Matthew se tensó. Regresó la vista a donde yo estaba, irritado. Volvimos a quedarnos mudos, mostrando con nuestras caras lo enojados que empezábamos a sentirnos. Por lo visto, mis interrogantes lo ofendieron tanto, que la cólera rebasó a su razón en menos de un parpadeo.
Me empujó con ambos brazos, consiguiendo que retrocediera y cayera con brusquedad frente a la orilla de la cama. Vi sus puños apretados, su rostro muy enrojecido. Respiré con agitación, agaché la cabeza, pero no dejé de observarlo. Tensé los labios, pidiendo al destino que por favor esto no acabara mal.
Matthew se dio cuenta de lo que acababa de hacer cuando se acercó y vio mi rostro con más claridad. Tenía miedo de él y lo percibió en mis ojos, por eso no se acercó. Sus gestos cambiaron repentinamente; ya no parecía furioso, sino lleno de ansiedad.
Lo vi retroceder de nuevo, quizás arrepentido, pero todavía muy inquieto.
Se apartó unos pasos, aproximándose al buró junto a la cama. Para sacar toda esa incontenible frustración sin tener que meterse conmigo, tomó el florero de encima y lo estrelló contra la pared, partiéndolo en cientos de pedazos. El impacto y el ruido hicieron que me agachara, me llevara las manos a la cabeza y cerrara los ojos.
—¡Todo esto es tu culpa! —exclamó.
Comenzó a maldecir en voz alta, sin mucho control. Agarró el buró con ambas manos y lo derribó, lo pateó y lo golpeó como también lo hizo con la pared unas cuantas veces, sin cansarse. Gateé por el piso para alejarme lo más posible de él.
No dejé de mirarlo, asombrado. Aquella era una de las tantas facetas que Matthew nunca dejaba salir a la luz y que en ese momento conocí. No esperé jamás tener que contemplarlo en ese estado de enojo tan atemorizante.
—¿Por qué me hiciste esto? —repitió varias veces.

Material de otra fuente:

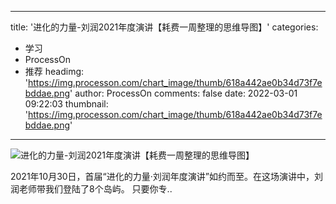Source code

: 
---
title: '进化的力量-刘润2021年度演讲【耗费一周整理的思维导图】'
categories: 
 - 学习
 - ProcessOn
 - 推荐
headimg: 'https://img.processon.com/chart_image/thumb/618a442ae0b34d73f7ebddae.png'
author: ProcessOn
comments: false
date: 2022-03-01 09:22:03
thumbnail: 'https://img.processon.com/chart_image/thumb/618a442ae0b34d73f7ebddae.png'
---

<div>   
<img class="thumb" alt="进化的力量-刘润2021年度演讲【耗费一周整理的思维导图】" src="https://img.processon.com/chart_image/thumb/618a442ae0b34d73f7ebddae.png" referrerpolicy="no-referrer">
<p>2021年10月30日，首届“进化的力量·刘润年度演讲”如约而至。在这场演讲中，刘润老师带我们登陆了8个岛屿。
只要你专..</p>  
</div>
            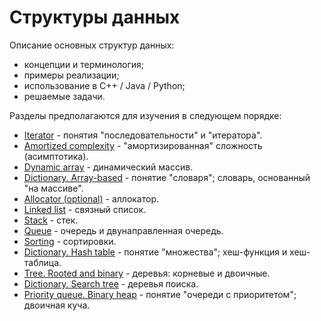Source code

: # Структуры данных

Описание основных структур данных:

- концепции и терминология;
- примеры реализации;
- использование в C++ / Java / Python;
- решаемые задачи.

Разделы предполагаются для изучения в следующем порядке:

- [Iterator](./iterator) - понятия "последовательности" и "итератора".
- [Amortized complexity](./complexity/1.Amortized.md) - "амортизированная" сложность (асимптотика).
- [Dynamic array](./dynamic_array) - динамический массив.
- [Dictionary. Array-based](./dictionary_and_set/array_based) - понятие "словаря"; словарь, основанный "на массиве".
- [Allocator (optional)](./allocator) - аллокатор.
- [Linked list](./linked_list) - связный список.
- [Stack](./stack) - стек.
- [Queue](./queue) - очередь и двунаправленная очередь.
- [Sorting](./sorting) - сортировки.
- [Dictionary. Hash table](./dictionary_and_set/hash_table) - понятие "множества"; хеш-функция и хеш-таблица.
- [Tree. Rooted and binary](./tree) - деревья: корневые и двоичные.
- [Dictionary. Search tree](./dictionary_and_set/search_tree) - деревья поиска.
- [Priority queue. Binary heap](./priority_queue) - понятие "очереди с приоритетом"; двоичная куча.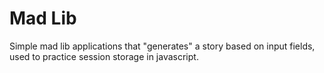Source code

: # Mad Lib

Simple mad lib applications that "generates" a story based on input fields, used to practice session storage in javascript.
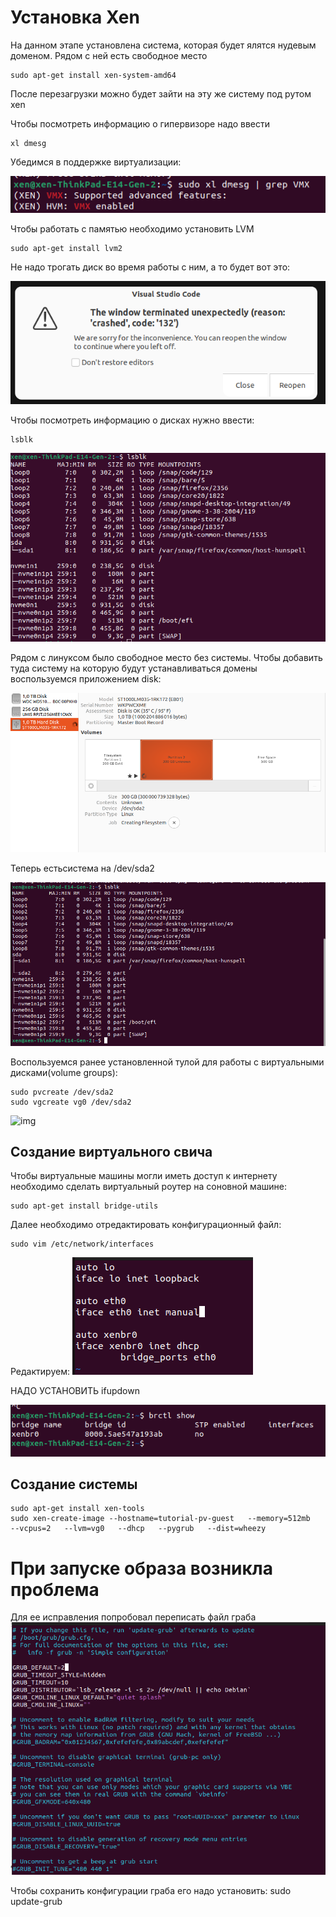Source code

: # Установка Xen
На данном этапе установлена система, которая будет ялятся нудевым доменом.
Рядом с ней есть свободное место

    sudo apt-get install xen-system-amd64

После перезагрузки можно будет зайти на эту же систему под рутом xen

Чтобы посмотреть информацию о гипервизоре надо ввести

    xl dmesg

Убедимся в поддержке виртуализации:

![img](img/Screenshot%20from%202023-05-21%2020-41-05.png)

Чтобы работать с памятью необходимо установить LVM

    sudo apt-get install lvm2
    
 Не надо трогать диск во время работы с ним, а то будет вот это:

![img](img/Fail.png)

Чтобы посмотреть информацию о дисках нужно ввести:
	
	lsblk	
	
![img](img/Devices.png)

Рядом с линуксом было свободное место без системы. Чтобы добавить туда систему на которую будут устанавливаться домены воспользуемся приложением disk:

![img](img/Disk.png)

Теперь естьсистема на /dev/sda2

![img](img/New-disk.png)


Воспользуемся ранее установленной тулой для работы с виртуальными дисками(volume groups):

	sudo pvcreate /dev/sda2
	sudo vgcreate vg0 /dev/sda2

![img](VgCreate.png)

## Создание виртуального свича
Чтобы виртуальные машины могли иметь доступ к интернету необходимо сделать виртуальный роутер на соновной машине:

	sudo apt-get install bridge-utils
	
Далее необходимо отредактировать конфигурационный файл:

	sudo vim /etc/network/interfaces
	
Редактируем:
![img](img/Config.png)

НАДО УСТАНОВИТЬ ifupdown

![img](img/WithUpdown.png)

## Создание системы 
	sudo apt-get install xen-tools
	sudo xen-create-image --hostname=tutorial-pv-guest   --memory=512mb   --vcpus=2   --lvm=vg0   --dhcp   --pygrub   --dist=wheezy
	
	
# При запуске образа возникла проблема
Для ее исправления попробовал переписать файл граба
![img](img/Change-grub.png)

Чтобы сохранить конфигурации граба его надо установить:
	sudo update-grub
	
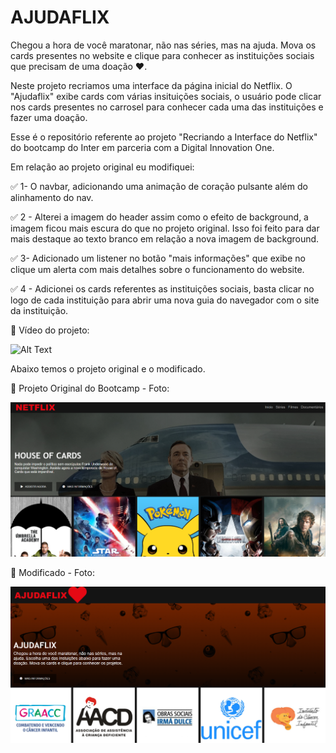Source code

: # AJUDAFLIX

Chegou a hora de você maratonar, não nas séries, mas na ajuda. Mova os cards presentes no website e clique para conhecer as instituições sociais que precisam de uma doação ❤️.

Neste projeto recriamos uma interface da página inicial do Netflix. O "Ajudaflix" exibe cards com várias insituições sociais, o usuário pode clicar nos cards presentes no carrosel para conhecer cada uma das instituições e fazer uma doação.

Esse é o repositório referente ao projeto "Recriando a Interface do Netflix" do bootcamp do Inter em parceria com a Digital Innovation One.

Em relação ao projeto original eu modifiquei: 

✅ 1-  O navbar, adicionando uma animação de coração pulsante além do alinhamento do nav.


✅ 2 - Alterei a imagem do header assim como o efeito de background, a imagem ficou mais escura do que no projeto original. Isso foi feito para dar mais destaque ao texto branco em relação a nova imagem de background. 


✅ 3- Adicionado um listener no botão "mais informações" que exibe no clique um alerta com mais detalhes sobre o funcionamento do website.


✅ 4 - Adicionei os cards referentes as instituições sociais, basta clicar no logo de cada instituição para abrir uma nova guia do navegador com o site da instituição.

🎥 Vídeo do projeto:

![Alt Text](snapshot-1.gif)

Abaixo temos o projeto original e o modificado.

📸 Projeto Original do Bootcamp - Foto:

![plot](snapshot-1.png)

📸 Modificado - Foto:

![plot](snapshot-2.png)
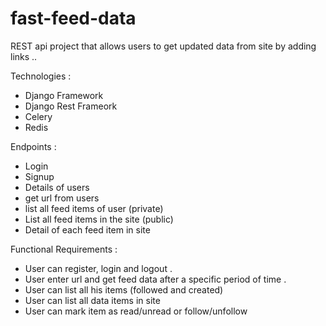 # fast-feed-data
REST api project that allows users to get updated data from site by adding links ..

Technologies :
- Django Framework
- Django Rest Frameork
- Celery
- Redis

Endpoints :
- Login
- Signup
- Details of users
- get url from users
- list all feed items of user (private)
- List all feed items in the site (public)
- Detail of each feed item in site

Functional Requirements :
- User can register, login and logout .
- User enter url and get feed data after a specific period of time .
- User can list all his items (followed and created)
- User can list all data items in site 
- User can mark item as read/unread or follow/unfollow
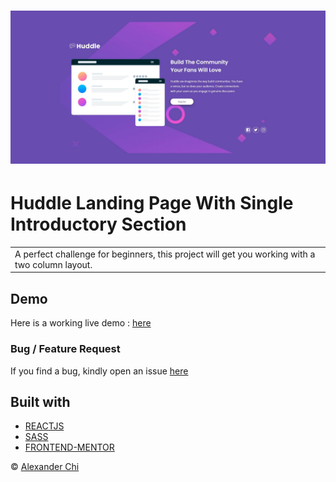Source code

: # ![Huddle Landing Page With Single Introductory Section](https://raw.githubusercontent.com/alexandercds/huddle-landing-page/master/src/assets/images/preview.jpg)
# Huddle Landing Page With Single Introductory Section
<table>
<tr>
<td>
    A perfect challenge for beginners, this project will get you working with a two column layout.
</td>
</tr>
</table>


## Demo
Here is a working live demo :  [here](https://alexandercds.github.io/huddle-landing-page/)

### Bug / Feature Request

If you find a bug, kindly open an issue [here](https://github.com/alexandercds/huddle-landing-page/issues/new)

## Built with 

- [REACTJS](https://reactjs.org/)
- [SASS](https://sass-lang.com/)
- [FRONTEND-MENTOR](https://www.frontendmentor.io/challenges/)


© [Alexander Chi ](https://alexandercd.dev/)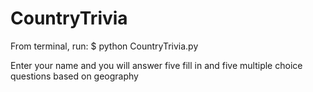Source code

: # CountryTrivia

From terminal, run:
$ python CountryTrivia.py

Enter your name and you will answer five fill in and five multiple choice questions based on geography
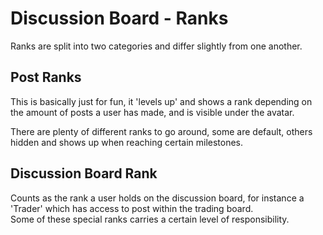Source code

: # Discussion Board - Ranks
Ranks are split into two categories and differ slightly from one another.

## Post Ranks
This is basically just for fun, it 'levels up' and shows a rank depending on the amount of posts a user has made, and is visible under the avatar.

There are plenty of different ranks to go around, some are default, others hidden and shows up when reaching certain milestones.

## Discussion Board Rank
Counts as the rank a user holds on the discussion board, for instance a 'Trader' which has access to post within the trading board.  
Some of these special ranks carries a certain level of responsibility.
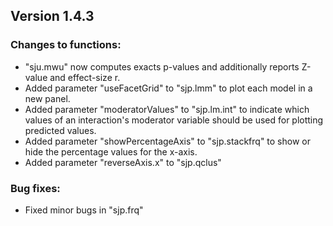 Version 1.4.3
------------------------------------------------------------------------------
### Changes to functions:
* "sju.mwu" now computes exacts p-values and additionally reports Z-value and effect-size r.
* Added parameter "useFacetGrid" to "sjp.lmm" to plot each model in a new panel.
* Added parameter "moderatorValues" to "sjp.lm.int" to indicate which values of an interaction's moderator variable should be used for plotting predicted values.
* Added parameter "showPercentageAxis" to "sjp.stackfrq" to show or hide the percentage values for the x-axis.
* Added parameter "reverseAxis.x" to "sjp.qclus"

### Bug fixes:
* Fixed minor bugs in "sjp.frq"
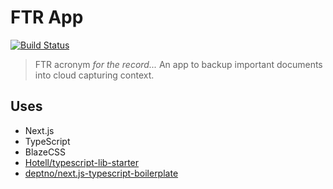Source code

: # FTR App
[![Build Status](https://travis-ci.org/vire/ftr-app.svg?branch=master)](https://travis-ci.org/vire/ftr-app)

> FTR acronym *for the record...* An app to backup important documents into cloud capturing context.

## Uses

* Next.js
* TypeScript
* BlazeCSS
* [Hotell/typescript-lib-starter](https://github.com/Hotell/typescript-lib-starter)
* [deptno/next.js-typescript-boilerplate](https://github.com/deptno/next.js-typescript-boilerplate)
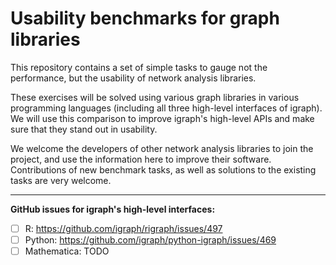 # Usability benchmarks for graph libraries

This repository contains a set of simple tasks to gauge not the performance, but the usability of network analysis libraries.

These exercises will be solved using various graph libraries in various programming languages (including all three high-level interfaces of igraph). We will use this comparison to improve igraph's high-level APIs and make sure that they stand out in usability.

We welcome the developers of other network analysis libraries to join the project, and use the information here to improve their software. Contributions of new benchmark tasks, as well as solutions to the existing tasks are very welcome.

----

**GitHub issues for igraph's high-level interfaces:**

 - [ ] R: https://github.com/igraph/rigraph/issues/497
 - [ ] Python: https://github.com/igraph/python-igraph/issues/469
 - [ ] Mathematica: TODO
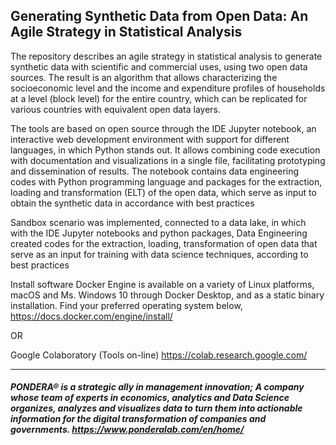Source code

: ## Generating Synthetic Data from Open Data: An Agile Strategy in Statistical Analysis

The repository describes an agile strategy in statistical analysis to generate synthetic data with scientific and commercial uses, using two open data sources. The result is an algorithm that allows characterizing the socioeconomic level and the income and expenditure profiles of households at a level (block level) for the entire country, which can be replicated for various countries with equivalent open data layers.

The tools are based on open source through the IDE Jupyter notebook, an interactive web development environment with support for different languages, in which Python stands out. It allows combining code execution with documentation and visualizations in a single file, facilitating prototyping and dissemination of results. The notebook contains data engineering codes with Python programming language and packages for the extraction, loading and transformation (ELT) of the open data, which serve as input to obtain the synthetic data in accordance with best practices

Sandbox scenario was implemented, connected to a data lake, in which with the IDE Jupyter notebooks and python packages, Data Engineering created codes for the extraction, loading, transformation of open data that serve as an input for training with data science techniques, according to best practices

Install software Docker Engine is available on a variety of Linux platforms, macOS and Ms. Windows 10 through Docker Desktop, and as a static binary installation. Find your preferred operating system below, https://docs.docker.com/engine/install/

OR

Google Colaboratory (Tools on-line) https://colab.research.google.com/

_______________________________________

#####  PONDERA® is a strategic ally in management innovation; A company whose team of experts in economics, analytics and Data Science organizes, analyzes and visualizes data to turn them into actionable information for the digital transformation of companies and governments. https://www.ponderalab.com/en/home/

Hacía mucho ruido, dañaba el mobiliario y se dañaba a sí mismo sin ser consciente de que se excedía. Los nudillos comenzaron a sangrarle, sus dedos se moretearon. Había manchas de sangre en el piso, su ropa y el mueble que siguió pateando.
—¡Basta ya! —Alcé la voz—. ¡Basta, Matthew!
Matt salió de su crisis repentina cuando escuchó que le grité. Se quedó quieto en su lugar, igual que una estatua. Comenzó a respirar muy rápido, sus manos temblaban. Miró a todas direcciones, como si apenas descubriera el desastre que él mismo causó. Lucía desorientado, confundido y aterrado.
Toda esa descarga de ira se llevó gran parte de sus energías; se dejó caer hasta el suelo y comenzó a llorar. Primero observó sus manos magulladas, después a mí con extrema sorpresa. Se le iba el aire. Yo también lo miré a causa de lo que acababa de presenciar, tenso y horrorizado.
—Carven, yo no quería... —Se alejó hasta la pared junto a la puerta, todavía sin levantarse del suelo—. Yo no...
Pero un par de enfermeros ingresaron de inmediato para averiguar qué acababa de suceder. Sin hacer preguntas, tuvieron que llevárselo entre forcejeos. Matthew no paró con sus disculpas ni con su llanto mientras lo sacaban de la habitación.